I’m serious. She does add, however, that she is willing to cut the hair at the buyer’s request and will even ship the hair as soon as she receives payment. And if you think she’s messing (and there will be plenty who do) she adds for effect at the bottom of the ad: “Only serious offers please. Thank You.” Seriously.

I must add that, at the time of writing, the ad had been viewed 666 times which is admittedly pretty spooky, but not quite on the same scale as the other thing I was telling you about earlier on …

It can’t be as bad as the hair thing can it?

Well there’s somebody in Clare who has put their soul up for sale on DoneDeal, so judge for yourself.

Good God.

You said it, and although the other ad is of the barmy variety, this one is very disturbing and seems like a cry for help more than anything else.

Didn’t they see what happened when Bart sold his soul to Millhouse in The Simpsons?

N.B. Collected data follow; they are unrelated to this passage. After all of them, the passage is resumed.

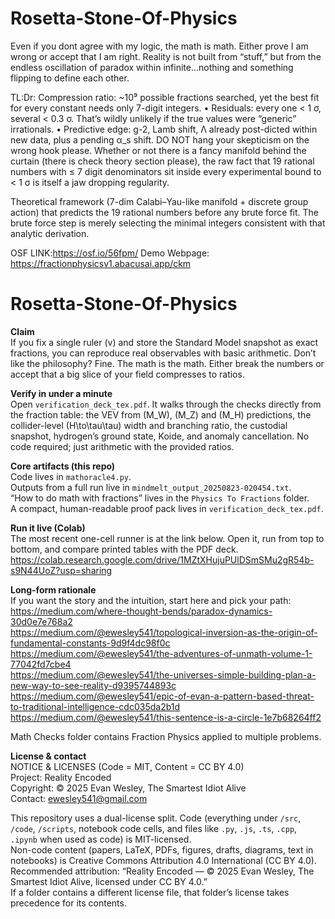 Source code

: # Rosetta-Stone-Of-Physics
Even if you dont agree with my logic, the math is math. Either prove I am wrong or accept that I am right.
Reality is not built from “stuff,” but from the endless oscillation of paradox within infinite...nothing and something flipping to define each other.

TL:Dr: Compression ratio: ~10⁹ possible fractions searched, yet the best fit for every constant needs only 7-digit integers.
•  Residuals: every one < 1 σ, several < 0.3 σ. That’s wildly unlikely if the true values were “generic” irrationals.
•  Predictive edge: g-2, Lamb shift, Λ already post-dicted within new data, plus a pending α_s shift.
DO NOT hang your skepticism on the wrong hook please.
Whether or not there is a fancy manifold behind the curtain (there is check theory section please), the raw fact that 19 rational numbers with ≤ 7 digit denominators sit inside every experimental bound to < 1 σ is itself a jaw dropping regularity. 

Theoretical framework (7-dim Calabi–Yau-like manifold + discrete group action) that predicts the 19 rational numbers before any brute force fit. The brute force step is merely selecting the minimal integers consistent with that analytic derivation.


OSF LINK:https://osf.io/56fpm/
Demo Webpage: https://fractionphysicsv1.abacusai.app/ckm
# Rosetta-Stone-Of-Physics

**Claim**  
If you fix a single ruler \(v\) and store the Standard Model snapshot as exact fractions, you can reproduce real observables with basic arithmetic. Don’t like the philosophy? Fine. The math is the math. Either break the numbers or accept that a big slice of your field compresses to ratios.

**Verify in under a minute**  
Open `verification_deck_tex.pdf`. It walks through the checks directly from the fraction table: the VEV from \(M_W\), \(M_Z\) and \(M_H\) predictions, the collider-level \(H\to\tau\tau\) width and branching ratio, the custodial snapshot, hydrogen’s ground state, Koide, and anomaly cancellation. No code required; just arithmetic with the provided ratios.

**Core artifacts (this repo)**  
Code lives in `mathoracle4.py`.  
Outputs from a full run live in `mindmelt_output_20250823-020454.txt`.  
“How to do math with fractions” lives in the `Physics To Fractions` folder.  
A compact, human-readable proof pack lives in `verification_deck_tex.pdf`.

**Run it live (Colab)**  
The most recent one-cell runner is at the link below. Open it, run from top to bottom, and compare printed tables with the PDF deck.  
https://colab.research.google.com/drive/1MZtXHujuPUlDSmSMu2gR54b-s9N44UoZ?usp=sharing

**Long-form rationale**  
If you want the story and the intuition, start here and pick your path:
https://medium.com/where-thought-bends/paradox-dynamics-30d0e7e768a2  
https://medium.com/@ewesley541/topological-inversion-as-the-origin-of-fundamental-constants-9d9f4dc98f0c  
https://medium.com/@ewesley541/the-adventures-of-unmath-volume-1-77042fd7cbe4  
https://medium.com/@ewesley541/the-universes-simple-building-plan-a-new-way-to-see-reality-d9395744893c  
https://medium.com/@ewesley541/epic-of-evan-a-pattern-based-threat-to-traditional-intelligence-cdc035da2b1d  
https://medium.com/@ewesley541/this-sentence-is-a-circle-1e7b68264ff2

Math Checks folder contains Fraction Physics applied to multiple problems. 

**License & contact**  
NOTICE & LICENSES (Code = MIT, Content = CC BY 4.0)  
Project: Reality Encoded  
Copyright: © 2025 Evan Wesley, The Smartest Idiot Alive  
Contact: ewesley541@gmail.com

This repository uses a dual-license split. Code (everything under `/src`, `/code`, `/scripts`, notebook code cells, and files like `.py`, `.js`, `.ts`, `.cpp`, `.ipynb` when used as code) is MIT-licensed.  
Non-code content (papers, LaTeX, PDFs, figures, drafts, diagrams, text in notebooks) is Creative Commons Attribution 4.0 International (CC BY 4.0).  
Recommended attribution: “Reality Encoded — © 2025 Evan Wesley, The Smartest Idiot Alive, licensed under CC BY 4.0.”  
If a folder contains a different license file, that folder’s license takes precedence for its contents.
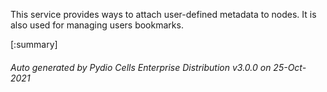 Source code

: 






This service provides ways to attach user-defined metadata to nodes. It is also used for managing users bookmarks.

[:summary]

###### Auto generated by Pydio Cells Enterprise Distribution v3.0.0 on 25-Oct-2021
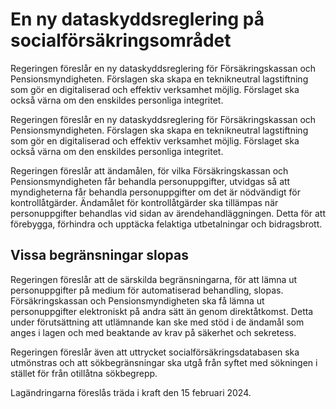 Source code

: # En ny dataskyddsreglering på socialförsäkringsområdet

Regeringen föreslår en ny dataskyddsreglering för Försäkringskassan och Pensionsmyndigheten. Förslagen ska skapa en teknikneutral lagstiftning som gör en digitaliserad och effektiv verksamhet möjlig. Förslaget ska också värna om den enskildes personliga integritet.

Regeringen föreslår en ny dataskyddsreglering för Försäkringskassan och Pensionsmyndigheten. Förslagen ska skapa en teknikneutral lagstiftning som gör en digitaliserad och effektiv verksamhet möjlig. Förslaget ska också värna om den enskildes personliga integritet.

Regeringen föreslår att ändamålen, för vilka Försäkringskassan och Pensionsmyndigheten får behandla personuppgifter, utvidgas så att myndigheterna får behandla personuppgifter om det är nödvändigt för kontrollåtgärder. Ändamålet för kontrollåtgärder ska tillämpas när personuppgifter behandlas vid sidan av ärendehandläggningen. Detta för att förebygga, förhindra och upptäcka felaktiga utbetalningar och bidragsbrott.

## Vissa begränsningar slopas

Regeringen föreslår att de särskilda begränsningarna, för att lämna ut personuppgifter på medium för automatiserad behandling, slopas. Försäkringskassan och Pensionsmyndigheten ska få lämna ut personuppgifter elektroniskt på andra sätt än genom direktåtkomst. Detta under förutsättning att utlämnande kan ske med stöd i de ändamål som anges i lagen och med beaktande av krav på säkerhet och sekretess.

Regeringen föreslår även att uttrycket socialförsäkringsdatabasen ska utmönstras och att sökbegränsningar ska utgå från syftet med sökningen i stället för från otillåtna sökbegrepp.

Lagändringarna föreslås träda i kraft den 15 februari 2024.
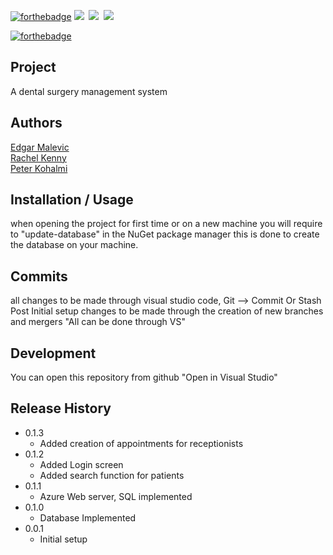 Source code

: [![forthebadge](https://forthebadge.com/images/badges/made-with-c-sharp.svg)](https://forthebadge.com)
<img src="https://img.shields.io/badge/.NET-512BD4?logo=dotnet&logoColor=fff"> 
<img src="https://img.shields.io/badge/MySQL-4479A1?logo=mysql&logoColor=fff"> 
<img src="https://img.shields.io/badge/NuGet-004880?logo=nuget&logoColor=fff"> 

  [![forthebadge](https://forthebadge.com/images/badges/60-percent-of-the-time-works-every-time.svg)](https://forthebadge.com)


## Project
A dental surgery management system 

## Authors
[Edgar Malevic ](https://github.com/EsMM27)  
[Rachel Kenny ](https://github.com/crn3)  
[Peter Kohalmi ](https://github.com/L00170570)

## Installation / Usage
when opening the project for first time or on a new machine you will require to 
"update-database" in the NuGet package manager
this is done to create the database on your machine.

## Commits
all changes to be made through visual studio code, 
Git --> Commit Or Stash
Post Initial setup changes to be made through the creation of new branches and mergers "All can be done through VS"

## Development
You can open this repository from github "Open in Visual Studio"

## Release History
* 0.1.3
    * Added creation of appointments for receptionists
* 0.1.2
    * Added Login screen 
    * Added search function for patients
* 0.1.1
    * Azure Web server, SQL implemented
* 0.1.0
    * Database Implemented
* 0.0.1
    * Initial setup

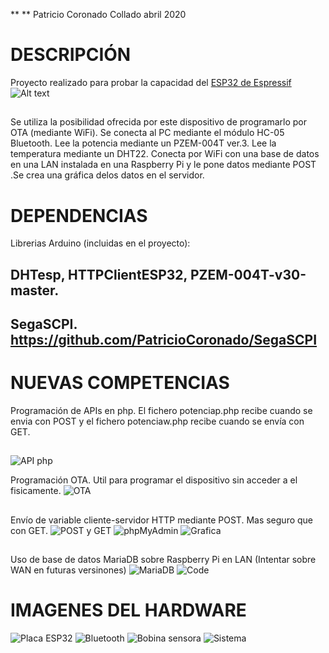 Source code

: ** ** Patricio Coronado Collado abril 2020
# DESCRIPCIÓN
 Proyecto realizado para probar la capacidad del [ESP32 de Espressif](https://www.espressif.com/en/products/socs/esp32/overview)
![Alt text](https://github.com/PatricioCoronado/Monitor-de-consumo-de-potencia/blob/master/ficheros/foto8.png "ESP32")
## 
 Se utiliza la posibilidad ofrecida por este dispositivo
 de programarlo por OTA (mediante WiFi). Se conecta al PC mediante el módulo HC-05 Bluetooth.
 Lee la potencia mediante un PZEM-004T ver.3. Lee la temperatura mediante un DHT22.
 Conecta por WiFi con una base de datos en una LAN instalada en una Raspberry Pi
 y le pone datos mediante POST .Se crea una gráfica delos datos en el servidor.
## 
# DEPENDENCIAS
Librerias Arduino (incluidas en el proyecto):
## DHTesp, HTTPClientESP32, PZEM-004T-v30-master.
## SegaSCPI. https://github.com/PatricioCoronado/SegaSCPI
##
# NUEVAS COMPETENCIAS
Programación de APIs en php. El fichero potenciap.php recibe cuando se envia con POST y el fichero potenciaw.php recibe cuando se envía con GET.
##
![API php](https://github.com/PatricioCoronado/Monitor-de-consumo-de-potencia/blob/master/ficheros/php.png "APIs")

Programación OTA. Util para programar el dispositivo sin acceder a el fisicamente.
![OTA](https://github.com/PatricioCoronado/Monitor-de-consumo-de-potencia/blob/master/ficheros/OTA.png "OTA")
## 
Envío de variable cliente-servidor HTTP mediante POST. Mas seguro que con GET.
![POST y GET](https://github.com/PatricioCoronado/Monitor-de-consumo-de-potencia/blob/master/ficheros/POST_GET.png "post y get")
![phpMyAdmin](https://github.com/PatricioCoronado/Monitor-de-consumo-de-potencia/blob/master/ficheros/foto6.png "phpMyAdmin en Raspberry Pi")
![Grafica](https://github.com/PatricioCoronado/Monitor-de-consumo-de-potencia/blob/master/ficheros/foto0.png "gráfica de consumo")
## 
Uso de base de datos MariaDB sobre Raspberry Pi en LAN (Intentar sobre WAN en futuras versinones)
![MariaDB](https://github.com/PatricioCoronado/Monitor-de-consumo-de-potencia/blob/master/ficheros/MariaDB.png "MariaDB y Raspberry Pi")
![Code](https://github.com/PatricioCoronado/Monitor-de-consumo-de-potencia/blob/master/ficheros/code.png "Visual Studio Code")
## 
# IMAGENES DEL HARDWARE
![Placa ESP32](https://github.com/PatricioCoronado/Monitor-de-consumo-de-potencia/blob/master/ficheros/foto7.png "placa de desarrollo")
![Bluetooth](https://github.com/PatricioCoronado/Monitor-de-consumo-de-potencia/blob/master/ficheros/foto3.png "placa con HC-05")
![Bobina sensora](https://github.com/PatricioCoronado/Monitor-de-consumo-de-potencia/blob/master/ficheros/foto4.png "sensado de corriente")
![Sistema](https://github.com/PatricioCoronado/Monitor-de-consumo-de-potencia/blob/master/ficheros/foto5.png "sistema completo")
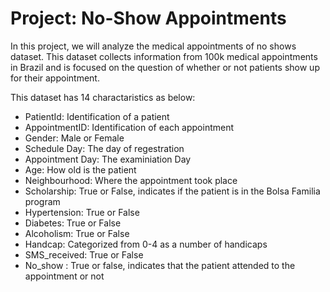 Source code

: # Project: No-Show Appointments

In this project, we will analyze the medical appointments of no shows dataset. This dataset collects information from 100k medical appointments in Brazil and is focused on the question of whether or not patients show up for their appointment.

This dataset has 14 charactaristics as below:

* PatientId: Identification of a patient
* AppointmentID: Identification of each appointment
* Gender: Male or Female
* Schedule Day: The day of regestration
* Appointment Day: The examiniation Day
* Age: How old is the patient
* Neighbourhood: Where the appointment took place
* Scholarship: True or False, indicates if the patient is in the Bolsa Familia program
* Hypertension: True or False
* Diabetes: True or False
* Alcoholism: True or False
* Handcap: Categorized from 0-4 as a number of handicaps 
* SMS_received: True or False
* No_show : True or false, indicates that the patient attended to the appointment or not
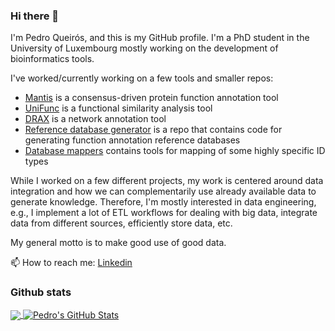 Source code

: ### Hi there 👋

I'm Pedro Queirós, and this is my GitHub profile.
I'm a PhD student in the University of Luxembourg mostly working on the development of bioinformatics tools.

I've worked/currently working on a few tools and smaller repos:

- [Mantis](https://github.com/PedroMTQ/mantis) is a consensus-driven protein function annotation tool
- [UniFunc](https://github.com/PedroMTQ/unifunc) is a functional similarity analysis tool
- [DRAX](https://github.com/PedroMTQ/drax) is a network annotation tool
- [Reference database generator](https://github.com/PedroMTQ/refdb_generator) is a repo that contains code for generating function annotation reference databases
- [Database mappers](https://github.com/PedroMTQ/db_mappers) contains tools for mapping of some highly specific ID types


While I worked on a few different projects, my work is centered around data integration and how we can complementarily use already available data to generate knowledge. Therefore, I'm mostly interested in data engineering, e.g., I implement a lot of ETL workflows for dealing with big data, integrate data from different sources, efficiently store data, etc.

My general motto is to make good use of good data.

📫 How to reach me: [Linkedin](https://www.linkedin.com/in/pedromtq/)

### Github stats

<a href="https://github.com/pedromtq/pedromtq">
  <img align="center" src="https://github-readme-stats.vercel.app/api/top-langs/?username=pedromtq&hide=java,html,tex&title_color=ffffff&text_color=c9cacc&icon_color=2bbc8a&bg_color=1d1f21&langs_count=3" />
</a>
<a href="https://github.com/pedromtq/pedromtq">
  <img align="center" src="https://github-readme-stats.vercel.app/api?username=pedromtq&show_icons=true&line_height=27&count_private=true&title_color=ffffff&text_color=c9cacc&icon_color=2bbc8a&bg_color=1d1f21" alt="Pedro's GitHub Stats" />
</a>


<!--
**PedroMTQ/PedroMTQ** is a ✨ _special_ ✨ repository because its `README.md` (this file) appears on your GitHub profile.

Here are some ideas to get you started:

- 🔭 I’m currently working on ...
- 🌱 I’m currently learning ...
- 👯 I’m looking to collaborate on ...
- 🤔 I’m looking for help with ...
- 💬 Ask me about ...
- 📫 How to reach me: ...
- 😄 Pronouns: ...
- ⚡ Fun fact: ...
-->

That was my first thought as well, but obviously not. Obviously disheartened by the present state of our country, the seller, ‘Soul Sister’, says that they have a “slightly tarnished” soul for sale, an “unwanted gift” that is still wrapped.

Obviously mad as hell and not willing to take Ireland any more, the seller says that they are willing to trade their soul for a job, tickets to emigrate or most sadly of all, “hope”. We can only assume that the trade would be completed by the recipient of the soul digesting it orally, as Millhouse did in the aforementioned Simpsons episode.

It all has a whiff of desperation about it to be honest.

God, people selling their hair and their souls, talk about a depressing day.